▶ [Work instructions]:
Once the pictures have been excluded, set down each remaining entry word for word.

▶ [Data extracts]:

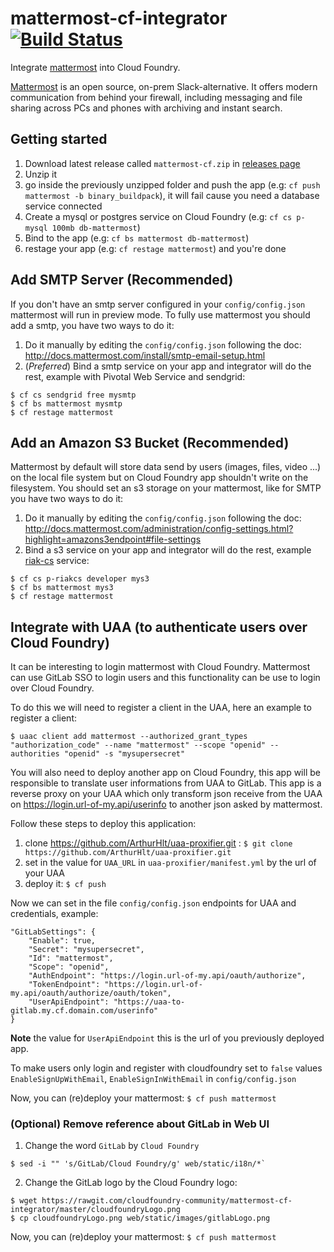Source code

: # mattermost-cf-integrator [![Build Status](https://travis-ci.org/cloudfoundry-community/mattermost-cf-integrator.svg)](https://travis-ci.org/cloudfoundry-community/mattermost-cf-integrator)
Integrate [mattermost](http://www.mattermost.org/) into Cloud Foundry.

[Mattermost](http://www.mattermost.org/) is an open source, on-prem Slack-alternative.
It offers modern communication from behind your firewall, including messaging and file sharing across PCs and phones with archiving and instant search.

## Getting started

1. Download latest release called `mattermost-cf.zip` in [releases page][1]
2. Unzip it
3. go inside the previously unzipped folder and push the app (e.g: `cf push mattermost -b binary_buildpack`), it will fail cause you need a database service connected
4. Create a mysql or postgres service on Cloud Foundry (e.g: `cf cs p-mysql 100mb db-mattermost`)
5. Bind to the app (e.g: `cf bs mattermost db-mattermost`)
6. restage your app (e.g: `cf restage mattermost`) and you're done


## Add SMTP Server (**Recommended**)

If you don't have an smtp server configured in your `config/config.json` mattermost will run in preview mode.
To fully use mattermost you should add a smtp, you have two ways to do it:

1. Do it manually by editing the `config/config.json` following the doc: http://docs.mattermost.com/install/smtp-email-setup.html
2. (*Preferred*) Bind a smtp service on your app and integrator will do the rest, example with Pivotal Web Service and sendgrid:

 ```
 $ cf cs sendgrid free mysmtp
 $ cf bs mattermost mysmtp
 $ cf restage mattermost
 ```

## Add an Amazon S3 Bucket (**Recommended**)

Mattermost by default will store data send by users (images, files, video ...) on the local file system but on Cloud Foundry app shouldn't write on the filesystem.
You should set an s3 storage on your mattermost, like for SMTP you have two ways to do it:

1. Do it manually by editing the `config/config.json` following the doc: http://docs.mattermost.com/administration/config-settings.html?highlight=amazons3endpoint#file-settings
2. Bind a s3 service on your app and integrator will do the rest, example [riak-cs](https://github.com/cloudfoundry/cf-riak-cs-release) service:

 ```
 $ cf cs p-riakcs developer mys3
 $ cf bs mattermost mys3
 $ cf restage mattermost
 ```

## Integrate with UAA (to authenticate users over Cloud Foundry)

It can be interesting to login mattermost with Cloud Foundry. Mattermost can use GitLab SSO to login users and this functionality can be use to login over Cloud Foundry.

To do this we will need to register a client in the UAA, here an example to register a client:

```
$ uaac client add mattermost --authorized_grant_types "authorization_code" --name "mattermost" --scope "openid" --authorities "openid" -s "mysupersecret"
```

You will also need to deploy another app on Cloud Foundry, this app will be responsible to translate user informations from UAA to GitLab.
This app is a reverse proxy on your UAA which only transform json receive from the UAA on https://login.url-of-my.api/userinfo to another json asked by mattermost.

Follow these steps to deploy this application:

1. clone https://github.com/ArthurHlt/uaa-proxifier.git : `$ git clone https://github.com/ArthurHlt/uaa-proxifier.git`
2. set in the value for `UAA_URL` in `uaa-proxifier/manifest.yml` by the url of your UAA
3. deploy it: `$ cf push`


Now we can set in the file `config/config.json` endpoints for UAA and credentials, example:

```
"GitLabSettings": {
    "Enable": true,
    "Secret": "mysupersecret",
    "Id": "mattermost",
    "Scope": "openid",
    "AuthEndpoint": "https://login.url-of-my.api/oauth/authorize",
    "TokenEndpoint": "https://login.url-of-my.api/oauth/authorize/oauth/token",
    "UserApiEndpoint": "https://uaa-to-gitlab.my.cf.domain.com/userinfo"
}
```

**Note** the value for `UserApiEndpoint` this is the url of you previously deployed app.

To make users only login and register with cloudfoundry set to `false` values `EnableSignUpWithEmail`, `EnableSignInWithEmail` in `config/config.json`

Now, you can (re)deploy your mattermost: `$ cf push mattermost`

### (**Optional**) Remove reference about GitLab in Web UI

1. Change the word `GitLab` by `Cloud Foundry`

 ```
 $ sed -i "" 's/GitLab/Cloud Foundry/g' web/static/i18n/*`
 ```

2. Change the GitLab logo by the Cloud Foundry logo:

 ```
 $ wget https://rawgit.com/cloudfoundry-community/mattermost-cf-integrator/master/cloudfoundryLogo.png
 $ cp cloudfoundryLogo.png web/static/images/gitlabLogo.png
 ```

Now, you can (re)deploy your mattermost: `$ cf push mattermost`

[1]: https://github.com/cloudfoundry-community/mattermost-cf-integrator/releases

▶ [Task result]:
Source code

: # mattermost-cf-integrator [![Build Status](https://travis-ci.org/cloudfoundry-community/mattermost-cf-integrator.svg)](https://travis-ci.org/cloudfoundry-community/mattermost-cf-integrator)
Integrate [mattermost](http://www.mattermost.org/) into Cloud Foundry.

[Mattermost](http://www.mattermost.org/) is an open source, on-prem Slack-alternative.
It offers modern communication from behind your firewall, including messaging and file sharing across PCs and phones with archiving and instant search.

## Getting started

1. Download latest release called `mattermost-cf.zip` in [releases page][1]
2. Unzip it
3. go inside the previously unzipped folder and push the app (e.g: `cf push mattermost -b binary_buildpack`), it will fail cause you need a database service connected
4. Create a mysql or postgres service on Cloud Foundry (e.g: `cf cs p-mysql 100mb db-mattermost`)
5. Bind to the app (e.g: `cf bs mattermost db-mattermost`)
6. restage your app (e.g: `cf restage mattermost`) and you're done


## Add SMTP Server (**Recommended**)

If you don't have an smtp server configured in your `config/config.json` mattermost will run in preview mode.
To fully use mattermost you should add a smtp, you have two ways to do it:

1. Do it manually by editing the `config/config.json` following the doc: http://docs.mattermost.com/install/smtp-email-setup.html
2. (*Preferred*) Bind a smtp service on your app and integrator will do the rest, example with Pivotal Web Service and sendgrid:

 ```
 $ cf cs sendgrid free mysmtp
 $ cf bs mattermost mysmtp
 $ cf restage mattermost
 ```

## Add an Amazon S3 Bucket (**Recommended**)

Mattermost by default will store data send by users (images, files, video ...) on the local file system but on Cloud Foundry app shouldn't write on the filesystem.
You should set an s3 storage on your mattermost, like for SMTP you have two ways to do it:

1. Do it manually by editing the `config/config.json` following the doc: http://docs.mattermost.com/administration/config-settings.html?highlight=amazons3endpoint#file-settings
2. Bind a s3 service on your app and integrator will do the rest, example [riak-cs](https://github.com/cloudfoundry/cf-riak-cs-release) service:

 ```
 $ cf cs p-riakcs developer mys3
 $ cf bs mattermost mys3
 $ cf restage mattermost
 ```

## Integrate with UAA (to authenticate users over Cloud Foundry)

It can be interesting to login mattermost with Cloud Foundry. Mattermost can use GitLab SSO to login users and this functionality can be use to login over Cloud Foundry.

To do this we will need to register a client in the UAA, here an example to register a client:

```
$ uaac client add mattermost --authorized_grant_types "authorization_code" --name "mattermost" --scope "openid" --authorities "openid" -s "mysupersecret"
```

You will also need to deploy another app on Cloud Foundry, this app will be responsible to translate user informations from UAA to GitLab.
This app is a reverse proxy on your UAA which only transform json receive from the UAA on https://login.url-of-my.api/userinfo to another json asked by mattermost.

Follow these steps to deploy this application:

1. clone https://github.com/ArthurHlt/uaa-proxifier.git : `$ git clone https://github.com/ArthurHlt/uaa-proxifier.git`
2. set in the value for `UAA_URL` in `uaa-proxifier/manifest.yml` by the url of your UAA
3. deploy it: `$ cf push`


Now we can set in the file `config/config.json` endpoints for UAA and credentials, example:

```
"GitLabSettings": {
    "Enable": true,
    "Secret": "mysupersecret",
    "Id": "mattermost",
    "Scope": "openid",
    "AuthEndpoint": "https://login.url-of-my.api/oauth/authorize",
    "TokenEndpoint": "https://login.url-of-my.api/oauth/authorize/oauth/token",
    "UserApiEndpoint": "https://uaa-to-gitlab.my.cf.domain.com/userinfo"
}
```

**Note** the value for `UserApiEndpoint` this is the url of you previously deployed app.

To make users only login and register with cloudfoundry set to `false` values `EnableSignUpWithEmail`, `EnableSignInWithEmail` in `config/config.json`

Now, you can (re)deploy your mattermost: `$ cf push mattermost`

### (**Optional**) Remove reference about GitLab in Web UI

1. Change the word `GitLab` by `Cloud Foundry`

 ```
 $ sed -i "" 's/GitLab/Cloud Foundry/g' web/static/i18n/*`
 ```

2. Change the GitLab logo by the Cloud Foundry logo:

 ```
 $ wget https://rawgit.com/cloudfoundry-community/mattermost-cf-integrator/master/cloudfoundryLogo.png
 $ cp cloudfoundryLogo.png web/static/images/gitlabLogo.png
 ```

Now, you can (re)deploy your mattermost: `$ cf push mattermost`

[1]: https://github.com/cloudfoundry-community/mattermost-cf-integrator/releases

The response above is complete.